LISTED ENTRIES Block Start

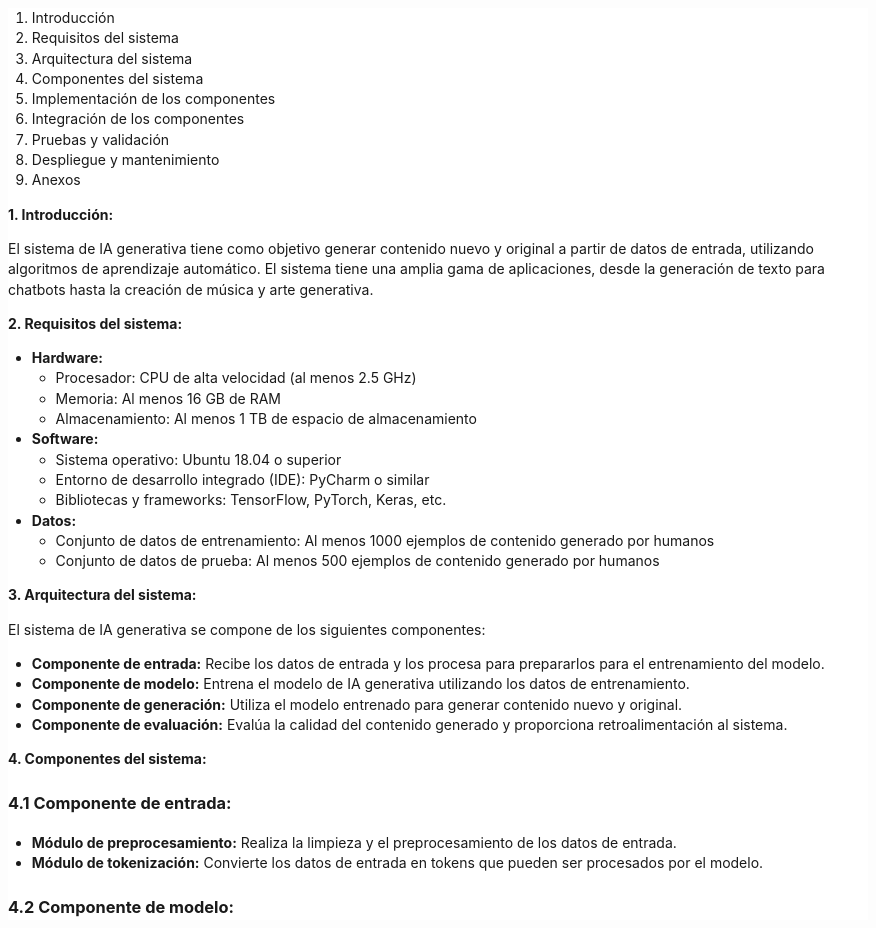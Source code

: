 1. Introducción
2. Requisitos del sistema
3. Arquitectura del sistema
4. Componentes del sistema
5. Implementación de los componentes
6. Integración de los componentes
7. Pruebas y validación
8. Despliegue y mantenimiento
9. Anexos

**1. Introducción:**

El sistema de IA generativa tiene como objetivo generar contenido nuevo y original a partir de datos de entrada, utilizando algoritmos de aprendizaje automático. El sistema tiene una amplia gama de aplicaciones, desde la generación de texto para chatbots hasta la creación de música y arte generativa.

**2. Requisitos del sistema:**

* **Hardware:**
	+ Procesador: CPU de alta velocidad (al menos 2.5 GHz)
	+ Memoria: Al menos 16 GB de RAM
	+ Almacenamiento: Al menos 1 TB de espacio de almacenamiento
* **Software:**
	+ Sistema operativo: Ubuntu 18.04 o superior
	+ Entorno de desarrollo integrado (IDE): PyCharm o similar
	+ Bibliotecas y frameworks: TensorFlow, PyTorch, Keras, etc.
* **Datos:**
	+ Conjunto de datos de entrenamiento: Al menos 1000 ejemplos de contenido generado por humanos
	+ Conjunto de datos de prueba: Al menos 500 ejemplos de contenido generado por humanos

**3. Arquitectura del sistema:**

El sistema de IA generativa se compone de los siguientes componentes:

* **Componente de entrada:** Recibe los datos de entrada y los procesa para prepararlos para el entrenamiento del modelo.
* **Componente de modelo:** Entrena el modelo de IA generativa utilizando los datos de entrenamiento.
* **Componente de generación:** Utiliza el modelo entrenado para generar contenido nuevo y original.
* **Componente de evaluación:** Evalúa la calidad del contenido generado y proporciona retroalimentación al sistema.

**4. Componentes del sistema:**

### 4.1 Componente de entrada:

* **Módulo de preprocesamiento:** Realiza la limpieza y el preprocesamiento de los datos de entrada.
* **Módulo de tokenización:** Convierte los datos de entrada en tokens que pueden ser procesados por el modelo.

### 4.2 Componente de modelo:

LISTED ENTRIES Block End
LISTED ENTRIES Block Start

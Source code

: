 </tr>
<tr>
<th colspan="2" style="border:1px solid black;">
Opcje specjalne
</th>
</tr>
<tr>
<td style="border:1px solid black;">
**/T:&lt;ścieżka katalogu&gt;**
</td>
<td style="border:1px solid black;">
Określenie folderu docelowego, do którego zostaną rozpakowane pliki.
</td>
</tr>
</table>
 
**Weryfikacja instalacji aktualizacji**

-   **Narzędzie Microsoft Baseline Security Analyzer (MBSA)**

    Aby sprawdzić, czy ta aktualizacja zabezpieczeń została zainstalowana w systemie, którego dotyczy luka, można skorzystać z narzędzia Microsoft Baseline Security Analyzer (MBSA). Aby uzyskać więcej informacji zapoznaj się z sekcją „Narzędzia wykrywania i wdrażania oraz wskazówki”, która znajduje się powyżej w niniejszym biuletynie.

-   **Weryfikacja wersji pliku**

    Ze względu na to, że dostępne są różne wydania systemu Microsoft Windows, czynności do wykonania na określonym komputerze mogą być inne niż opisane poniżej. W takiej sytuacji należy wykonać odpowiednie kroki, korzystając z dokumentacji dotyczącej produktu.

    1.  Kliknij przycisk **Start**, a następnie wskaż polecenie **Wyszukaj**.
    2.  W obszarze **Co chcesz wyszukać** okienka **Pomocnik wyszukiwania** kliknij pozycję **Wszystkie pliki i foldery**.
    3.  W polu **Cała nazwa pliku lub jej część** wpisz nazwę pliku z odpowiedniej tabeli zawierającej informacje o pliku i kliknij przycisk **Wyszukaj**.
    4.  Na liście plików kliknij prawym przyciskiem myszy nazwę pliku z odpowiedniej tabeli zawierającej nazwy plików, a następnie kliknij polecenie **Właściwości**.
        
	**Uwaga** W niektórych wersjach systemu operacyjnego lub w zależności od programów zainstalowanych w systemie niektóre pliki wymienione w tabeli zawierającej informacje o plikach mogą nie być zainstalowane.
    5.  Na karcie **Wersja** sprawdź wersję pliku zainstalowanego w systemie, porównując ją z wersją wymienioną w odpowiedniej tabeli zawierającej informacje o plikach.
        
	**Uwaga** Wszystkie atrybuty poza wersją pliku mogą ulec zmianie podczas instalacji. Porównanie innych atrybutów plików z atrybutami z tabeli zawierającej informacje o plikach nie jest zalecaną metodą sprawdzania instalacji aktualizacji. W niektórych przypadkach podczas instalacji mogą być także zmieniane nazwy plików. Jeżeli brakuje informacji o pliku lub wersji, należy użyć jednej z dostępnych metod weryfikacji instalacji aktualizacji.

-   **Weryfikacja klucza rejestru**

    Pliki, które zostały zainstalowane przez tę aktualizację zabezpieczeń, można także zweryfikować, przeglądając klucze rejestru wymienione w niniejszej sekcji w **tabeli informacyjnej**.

LISTED ENTRIES Block End
LISTED ENTRIES Block Start

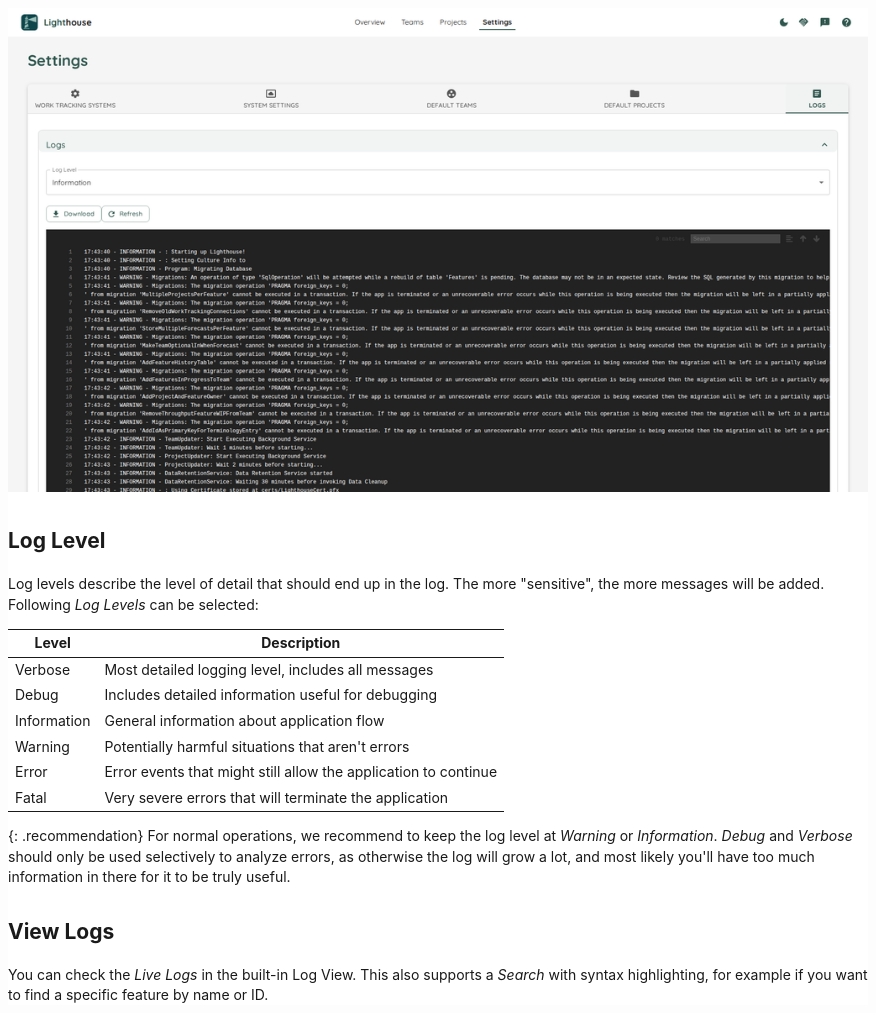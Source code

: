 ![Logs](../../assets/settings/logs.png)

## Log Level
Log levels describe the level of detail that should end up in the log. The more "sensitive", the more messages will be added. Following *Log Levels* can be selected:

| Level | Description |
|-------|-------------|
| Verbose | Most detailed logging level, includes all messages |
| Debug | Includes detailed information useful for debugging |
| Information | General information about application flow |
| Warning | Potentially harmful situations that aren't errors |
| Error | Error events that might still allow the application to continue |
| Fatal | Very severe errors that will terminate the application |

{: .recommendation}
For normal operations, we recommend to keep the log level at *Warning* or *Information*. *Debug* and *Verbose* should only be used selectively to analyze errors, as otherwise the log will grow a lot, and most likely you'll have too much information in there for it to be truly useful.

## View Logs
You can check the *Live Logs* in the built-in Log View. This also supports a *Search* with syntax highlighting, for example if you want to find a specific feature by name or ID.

LISTED ENTRIES Block End

- **EXERCISE DESCRIPTION**: Go through the records above and return each line in which the word "Módulo" occurs.

- **SOLVED EXERCISE**:
* **Módulo de preprocesamiento:** Realiza la limpieza y el preprocesamiento de los datos de entrada.
* **Módulo de tokenización:** Convierte los datos de entrada en tokens que pueden ser procesados por el modelo.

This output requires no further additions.